We generally have a small garden with potted flowers just outside our back screened porch.
However, this past Spring we decided to try something different, and use plants that are known to attract butterflies, especially the Monarchs. These plants include milkweed and fennel, some of which we grew from seed, and we already had large pots of Mexican Petunias for the butterflies, bees, and hummingbirds to feed on. For the past month or so we began to notice an increase in butterfly traffic, some of which we hoped were laying eggs. A few weeks ago we began to see some scattered caterpillars among the milkweed and fennel and we noticed two types. The ones with spots and stripes we learned, were Swallowtail, while the Monarch caterpillars were just stripey.
It wasn’t long before we had our first chrysalis but not from a Monarch, it was a likely a Black Swallowtail, who it turns out, are partial to fennel. Soon though, we had Monarch caterpillars coming out of our ears. They are voracious eaters of the milkweed and within days had almost completely stripped the plants of most of the foliage. This required an emergency supplement of butternut squash this morning which the caterpillars also began to devour.
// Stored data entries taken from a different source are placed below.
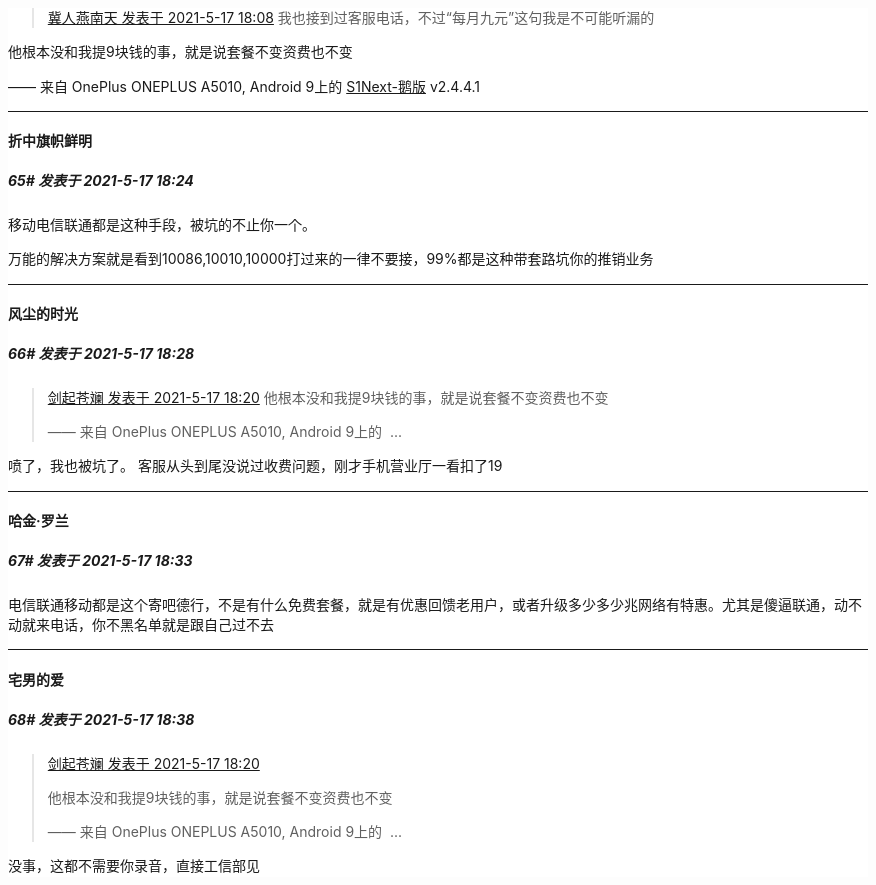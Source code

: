 
<blockquote><a href="httphttps://bbs.saraba1st.com/2b/forum.php?mod=redirect&amp;goto=findpost&amp;pid=51282475&amp;ptid=2004518" target="_blank">冀人燕南天 发表于 2021-5-17 18:08</a>
我也接到过客服电话，不过“每月九元”这句我是不可能听漏的</blockquote>
他根本没和我提9块钱的事，就是说套餐不变资费也不变

—— 来自 OnePlus ONEPLUS A5010, Android 9上的 [S1Next-鹅版](https://github.com/ykrank/S1-Next/releases) v2.4.4.1


*****

####  折中旗帜鲜明  
##### 65#       发表于 2021-5-17 18:24


移动电信联通都是这种手段，被坑的不止你一个。

万能的解决方案就是看到10086,10010,10000打过来的一律不要接，99%都是这种带套路坑你的推销业务


*****

####  风尘的时光  
##### 66#       发表于 2021-5-17 18:28


<blockquote><a href="httphttps://bbs.saraba1st.com/2b/forum.php?mod=redirect&amp;goto=findpost&amp;pid=51282612&amp;ptid=2004518" target="_blank">剑起苍斓 发表于 2021-5-17 18:20</a>
他根本没和我提9块钱的事，就是说套餐不变资费也不变

—— 来自 OnePlus ONEPLUS A5010, Android 9上的  ...</blockquote>
喷了，我也被坑了。
客服从头到尾没说过收费问题，刚才手机营业厅一看扣了19


*****

####  哈金·罗兰  
##### 67#       发表于 2021-5-17 18:33


电信联通移动都是这个寄吧德行，不是有什么免费套餐，就是有优惠回馈老用户，或者升级多少多少兆网络有特惠。尤其是傻逼联通，动不动就来电话，你不黑名单就是跟自己过不去


*****

####  宅男的爱  
##### 68#       发表于 2021-5-17 18:38


<blockquote><a href="httphttps://bbs.saraba1st.com/2b/forum.php?mod=redirect&amp;goto=findpost&amp;pid=51282612&amp;ptid=2004518" target="_blank">剑起苍斓 发表于 2021-5-17 18:20</a>

他根本没和我提9块钱的事，就是说套餐不变资费也不变


—— 来自 OnePlus ONEPLUS A5010, Android 9上的  ...</blockquote>
没事，这都不需要你录音，直接工信部见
We also had an unusual sighting of a pale Luna Moth, which was exciting because they’re rarely seen during the day! It stayed motionless on a leaf for a couple of hours before finally flying off. A Monarch who after emerging, will also stay still in one spot drying and stretching it’s wings before starting it’s new life.
So far, we have yet to see a Monarch chrysalis but expect to start seeing those soon. This entire process amazes us and is a true miracle of nature, when the caterpillar ceases to exist, and in it’s place, a beautiful, delicate butterfly will emerge.